■ WHAT THE TASK ASKS:
Below are the records; work out how many lines among them contain "also", and write nothing besides that number.

■ RECORDS FOR THIS EXERCISE:
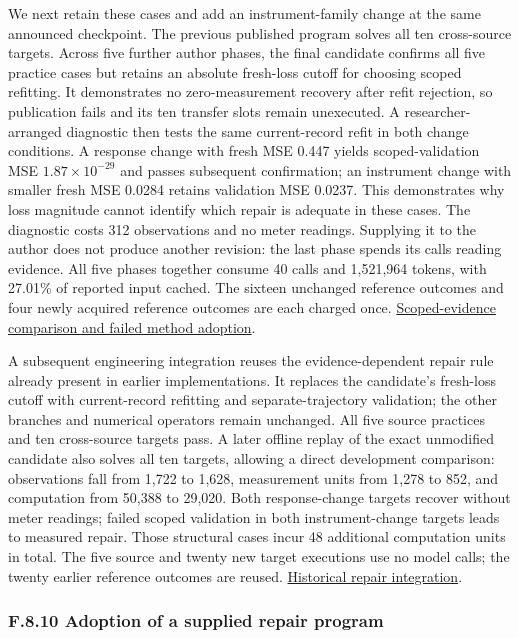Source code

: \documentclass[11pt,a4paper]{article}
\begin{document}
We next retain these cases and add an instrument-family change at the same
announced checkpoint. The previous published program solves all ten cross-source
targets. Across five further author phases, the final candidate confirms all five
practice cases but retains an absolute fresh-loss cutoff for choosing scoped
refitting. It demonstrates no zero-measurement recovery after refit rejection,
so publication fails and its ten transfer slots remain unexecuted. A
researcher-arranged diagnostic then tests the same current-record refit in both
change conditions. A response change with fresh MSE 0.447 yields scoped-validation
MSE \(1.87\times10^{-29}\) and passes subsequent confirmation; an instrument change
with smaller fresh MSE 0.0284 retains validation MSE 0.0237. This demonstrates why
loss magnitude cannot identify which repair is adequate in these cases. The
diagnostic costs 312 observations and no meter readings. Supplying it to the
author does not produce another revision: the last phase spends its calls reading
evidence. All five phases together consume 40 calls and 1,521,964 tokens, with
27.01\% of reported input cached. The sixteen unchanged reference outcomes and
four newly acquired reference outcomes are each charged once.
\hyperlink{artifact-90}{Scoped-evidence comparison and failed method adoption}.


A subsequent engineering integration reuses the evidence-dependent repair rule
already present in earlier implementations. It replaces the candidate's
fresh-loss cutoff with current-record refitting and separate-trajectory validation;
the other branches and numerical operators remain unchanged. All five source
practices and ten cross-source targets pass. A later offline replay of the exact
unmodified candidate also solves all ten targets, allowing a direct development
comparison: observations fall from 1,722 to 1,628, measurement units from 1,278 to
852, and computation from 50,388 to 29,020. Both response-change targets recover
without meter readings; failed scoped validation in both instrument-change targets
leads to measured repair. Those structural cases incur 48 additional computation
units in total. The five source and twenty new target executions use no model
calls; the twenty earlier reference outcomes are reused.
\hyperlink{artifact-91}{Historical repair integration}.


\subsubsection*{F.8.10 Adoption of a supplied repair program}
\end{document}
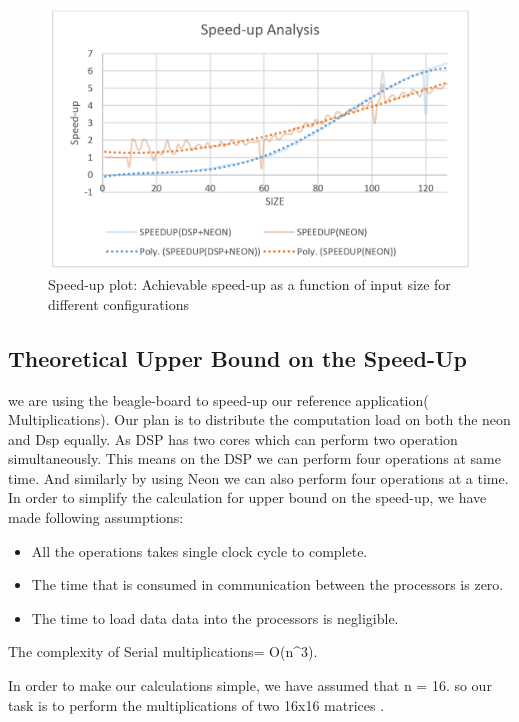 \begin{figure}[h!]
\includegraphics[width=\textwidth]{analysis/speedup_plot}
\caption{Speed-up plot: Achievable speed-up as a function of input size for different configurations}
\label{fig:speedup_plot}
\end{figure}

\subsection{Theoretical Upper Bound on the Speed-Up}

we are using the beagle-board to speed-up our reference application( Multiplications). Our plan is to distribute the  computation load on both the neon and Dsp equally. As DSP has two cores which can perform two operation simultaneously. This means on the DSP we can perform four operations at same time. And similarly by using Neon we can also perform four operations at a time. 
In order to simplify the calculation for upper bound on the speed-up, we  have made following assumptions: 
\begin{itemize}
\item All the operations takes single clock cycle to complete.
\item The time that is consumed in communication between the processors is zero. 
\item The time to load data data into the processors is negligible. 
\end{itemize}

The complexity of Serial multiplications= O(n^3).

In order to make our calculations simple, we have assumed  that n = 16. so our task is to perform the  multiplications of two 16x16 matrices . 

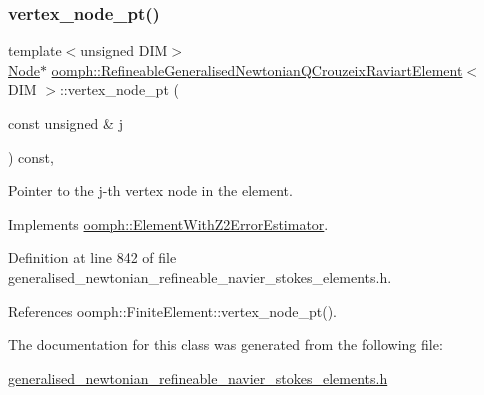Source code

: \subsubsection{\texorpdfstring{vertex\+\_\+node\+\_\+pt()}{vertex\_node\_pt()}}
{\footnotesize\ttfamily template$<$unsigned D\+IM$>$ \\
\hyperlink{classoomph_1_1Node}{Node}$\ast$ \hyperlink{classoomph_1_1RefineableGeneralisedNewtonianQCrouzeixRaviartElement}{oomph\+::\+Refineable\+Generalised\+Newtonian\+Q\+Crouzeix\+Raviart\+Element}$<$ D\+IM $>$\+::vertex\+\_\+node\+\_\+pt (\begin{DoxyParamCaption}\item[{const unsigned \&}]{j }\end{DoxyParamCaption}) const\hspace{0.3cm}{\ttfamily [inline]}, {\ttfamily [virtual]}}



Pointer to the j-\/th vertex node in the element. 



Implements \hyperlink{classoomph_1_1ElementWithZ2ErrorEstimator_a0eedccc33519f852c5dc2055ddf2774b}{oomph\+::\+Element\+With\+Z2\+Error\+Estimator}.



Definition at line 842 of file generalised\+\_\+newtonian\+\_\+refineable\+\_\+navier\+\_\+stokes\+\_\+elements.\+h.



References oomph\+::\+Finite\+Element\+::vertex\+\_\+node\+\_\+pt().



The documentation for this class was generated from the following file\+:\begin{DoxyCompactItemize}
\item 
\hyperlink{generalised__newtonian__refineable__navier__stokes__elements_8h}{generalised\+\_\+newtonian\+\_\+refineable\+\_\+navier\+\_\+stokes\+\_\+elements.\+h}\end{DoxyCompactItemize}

■ YOUR RESPONSE:
2